LInk to Register article:  https://www.desmoinesregister.com/story/news/health/2020/08/31/white-house-coronavirus-taskforce-says-iowa-has-highest-rate-country/3449153001/

Science recommends, individuals or politics decide.

The editorial team at The Des Moines Register, (as well as many liberals), seem to think that anyone who does not follow the recommendations of our government’s scientists is a “science denier.”    That’s not true.  People can believe the science but disagree about how to respond politically.  Science can give us a pretty good idea of what will happen when we take certain actions, but science does not tell us what risks are acceptable or what trade-offs we are willing to make to achieve any specific level of safety.  Those are either individual or political decisions.  We could stop COVID-19 completely if everyone was required to stay in their home for the next 30 days.   But even then, some would die in their homes. There is no perfect answer.  It is a proper role of government to use its force to stop or slow the spread of a communicable disease.   But as we can clearly see there are wide differences of opinion regarding what trade-offs we are willing to make and what level of safety should be our goal.  To the extent that those who are not willing to take a risk can protect themselves, others should be free to take risks.

Vander Platts is wrong about

Bob Vander Platas’ essay in the Register supporting the State ordered prohibition of abortion was a poor attempt to rationalize his religious beliefs.  (See link below.)  Most would agree that if an abortion is to be done, it is best done at the earliest stage possible, ideally during the first trimester.  Iowa should not be prohibiting abortions or other “elective” surgeries that increase a person’s health risk if they are delayed. Currently, hospitals in Iowa are not that close to capacity, and surgical masks are different than the N95 masks.  This is one area where restrictions should be eased now.

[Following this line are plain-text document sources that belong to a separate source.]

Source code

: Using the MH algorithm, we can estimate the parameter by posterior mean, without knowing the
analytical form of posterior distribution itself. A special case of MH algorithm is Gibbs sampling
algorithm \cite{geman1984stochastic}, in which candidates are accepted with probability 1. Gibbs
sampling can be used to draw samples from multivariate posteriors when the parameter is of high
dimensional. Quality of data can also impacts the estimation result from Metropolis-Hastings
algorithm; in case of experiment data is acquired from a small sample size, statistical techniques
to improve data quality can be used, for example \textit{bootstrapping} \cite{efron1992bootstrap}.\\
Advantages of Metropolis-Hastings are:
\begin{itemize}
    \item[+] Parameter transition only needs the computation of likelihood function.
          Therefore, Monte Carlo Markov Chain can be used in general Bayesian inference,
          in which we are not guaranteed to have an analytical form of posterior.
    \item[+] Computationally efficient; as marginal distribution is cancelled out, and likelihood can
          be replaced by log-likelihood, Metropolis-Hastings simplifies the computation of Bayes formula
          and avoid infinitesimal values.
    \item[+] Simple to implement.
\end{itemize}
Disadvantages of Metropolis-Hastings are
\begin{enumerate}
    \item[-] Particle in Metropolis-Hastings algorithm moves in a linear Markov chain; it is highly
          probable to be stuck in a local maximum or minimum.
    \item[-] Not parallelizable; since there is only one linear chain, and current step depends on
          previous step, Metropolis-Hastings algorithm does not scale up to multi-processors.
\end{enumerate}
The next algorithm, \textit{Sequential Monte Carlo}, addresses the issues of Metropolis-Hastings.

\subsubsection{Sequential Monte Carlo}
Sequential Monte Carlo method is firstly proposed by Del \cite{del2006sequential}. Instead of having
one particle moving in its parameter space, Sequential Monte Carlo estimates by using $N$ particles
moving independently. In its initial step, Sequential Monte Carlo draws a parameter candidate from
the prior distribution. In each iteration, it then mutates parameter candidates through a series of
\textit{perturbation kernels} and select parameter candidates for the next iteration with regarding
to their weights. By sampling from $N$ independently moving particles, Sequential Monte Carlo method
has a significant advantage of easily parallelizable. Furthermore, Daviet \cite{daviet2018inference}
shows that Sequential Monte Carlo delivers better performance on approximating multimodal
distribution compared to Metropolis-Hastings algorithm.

Link to essay in The Register:   https://www.desmoinesregister.com/story/opinion/columnists/iowa-view/2020/04/09/opinion-planned-parenthood-medically-irresponsible-during-covid-19-crisis/2967513001/

“Stay-at-home” or “Shelter-in-place” not needed in Iowa

Stay-at-home and shelter-in place orders appear to be no different than what I see happening in Iowa, regardless of what you call it.   In all cases, people are still free to walk, shop for groceries, get medicine, access medical care, all while social distancing.  Iowans are doing their part to bend the curve to help not overload our healthcare system.  Those who want further protection can quarantine themselves as much as they want.  Those who criticize Governor Reynolds for not using different terminology are just playing politics.